─── Task data

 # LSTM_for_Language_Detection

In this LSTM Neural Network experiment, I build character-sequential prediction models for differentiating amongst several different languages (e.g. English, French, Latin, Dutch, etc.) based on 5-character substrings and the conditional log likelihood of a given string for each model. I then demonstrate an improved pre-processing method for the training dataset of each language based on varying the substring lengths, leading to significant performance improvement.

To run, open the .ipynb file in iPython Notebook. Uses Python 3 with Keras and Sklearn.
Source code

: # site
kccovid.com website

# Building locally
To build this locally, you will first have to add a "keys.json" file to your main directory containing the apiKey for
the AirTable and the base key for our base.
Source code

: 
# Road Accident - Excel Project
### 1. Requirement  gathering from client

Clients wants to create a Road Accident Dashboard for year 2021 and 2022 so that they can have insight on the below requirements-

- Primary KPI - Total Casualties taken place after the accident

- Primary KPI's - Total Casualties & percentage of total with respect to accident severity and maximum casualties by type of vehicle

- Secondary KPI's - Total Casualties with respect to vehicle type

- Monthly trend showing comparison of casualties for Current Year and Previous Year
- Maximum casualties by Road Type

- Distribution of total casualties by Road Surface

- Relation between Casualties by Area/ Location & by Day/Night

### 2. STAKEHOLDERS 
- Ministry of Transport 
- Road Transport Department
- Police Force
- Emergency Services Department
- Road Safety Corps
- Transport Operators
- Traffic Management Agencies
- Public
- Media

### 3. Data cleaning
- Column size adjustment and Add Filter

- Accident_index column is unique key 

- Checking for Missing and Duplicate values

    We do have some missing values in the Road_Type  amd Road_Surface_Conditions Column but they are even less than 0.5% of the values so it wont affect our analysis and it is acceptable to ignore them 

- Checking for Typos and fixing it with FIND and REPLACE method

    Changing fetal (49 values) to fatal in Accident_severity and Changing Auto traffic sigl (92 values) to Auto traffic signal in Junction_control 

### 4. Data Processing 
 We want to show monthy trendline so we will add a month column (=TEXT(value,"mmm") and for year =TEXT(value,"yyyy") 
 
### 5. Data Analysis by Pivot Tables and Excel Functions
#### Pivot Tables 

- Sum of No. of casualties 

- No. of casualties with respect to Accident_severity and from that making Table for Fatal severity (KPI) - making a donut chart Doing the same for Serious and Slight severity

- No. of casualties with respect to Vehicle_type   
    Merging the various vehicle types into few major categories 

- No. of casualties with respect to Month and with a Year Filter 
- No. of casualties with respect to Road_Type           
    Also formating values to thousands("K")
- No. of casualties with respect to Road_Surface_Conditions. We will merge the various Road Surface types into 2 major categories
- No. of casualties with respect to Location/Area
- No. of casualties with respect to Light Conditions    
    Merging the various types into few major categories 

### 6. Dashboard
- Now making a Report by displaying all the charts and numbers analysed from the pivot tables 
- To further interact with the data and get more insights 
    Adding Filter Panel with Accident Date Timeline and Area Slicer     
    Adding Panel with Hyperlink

──────

» **Your task**: Retype every record above exactly as it stands.

» **Answer to this task**:
 # LSTM_for_Language_Detection

In this LSTM Neural Network experiment, I build character-sequential prediction models for differentiating amongst several different languages (e.g. English, French, Latin, Dutch, etc.) based on 5-character substrings and the conditional log likelihood of a given string for each model. I then demonstrate an improved pre-processing method for the training dataset of each language based on varying the substring lengths, leading to significant performance improvement.

To run, open the .ipynb file in iPython Notebook. Uses Python 3 with Keras and Sklearn.
Source code

: # site
kccovid.com website

# Building locally
To build this locally, you will first have to add a "keys.json" file to your main directory containing the apiKey for
the AirTable and the base key for our base.
Source code

: 
# Road Accident - Excel Project
### 1. Requirement  gathering from client

Clients wants to create a Road Accident Dashboard for year 2021 and 2022 so that they can have insight on the below requirements-

- Primary KPI - Total Casualties taken place after the accident

- Primary KPI's - Total Casualties & percentage of total with respect to accident severity and maximum casualties by type of vehicle

- Secondary KPI's - Total Casualties with respect to vehicle type

- Monthly trend showing comparison of casualties for Current Year and Previous Year
- Maximum casualties by Road Type

- Distribution of total casualties by Road Surface

- Relation between Casualties by Area/ Location & by Day/Night

### 2. STAKEHOLDERS 
- Ministry of Transport 
- Road Transport Department
- Police Force
- Emergency Services Department
- Road Safety Corps
- Transport Operators
- Traffic Management Agencies
- Public
- Media

### 3. Data cleaning
- Column size adjustment and Add Filter

- Accident_index column is unique key 

- Checking for Missing and Duplicate values

    We do have some missing values in the Road_Type  amd Road_Surface_Conditions Column but they are even less than 0.5% of the values so it wont affect our analysis and it is acceptable to ignore them 

- Checking for Typos and fixing it with FIND and REPLACE method

    Changing fetal (49 values) to fatal in Accident_severity and Changing Auto traffic sigl (92 values) to Auto traffic signal in Junction_control 

### 4. Data Processing 
 We want to show monthy trendline so we will add a month column (=TEXT(value,"mmm") and for year =TEXT(value,"yyyy") 
 
### 5. Data Analysis by Pivot Tables and Excel Functions
#### Pivot Tables 

- Sum of No. of casualties 

- No. of casualties with respect to Accident_severity and from that making Table for Fatal severity (KPI) - making a donut chart Doing the same for Serious and Slight severity

- No. of casualties with respect to Vehicle_type   
    Merging the various vehicle types into few major categories 

- No. of casualties with respect to Month and with a Year Filter 
- No. of casualties with respect to Road_Type           
    Also formating values to thousands("K")
- No. of casualties with respect to Road_Surface_Conditions. We will merge the various Road Surface types into 2 major categories
- No. of casualties with respect to Location/Area
- No. of casualties with respect to Light Conditions    
    Merging the various types into few major categories 

### 6. Dashboard
- Now making a Report by displaying all the charts and numbers analysed from the pivot tables 
- To further interact with the data and get more insights 
    Adding Filter Panel with Accident Date Timeline and Area Slicer     
    Adding Panel with Hyperlink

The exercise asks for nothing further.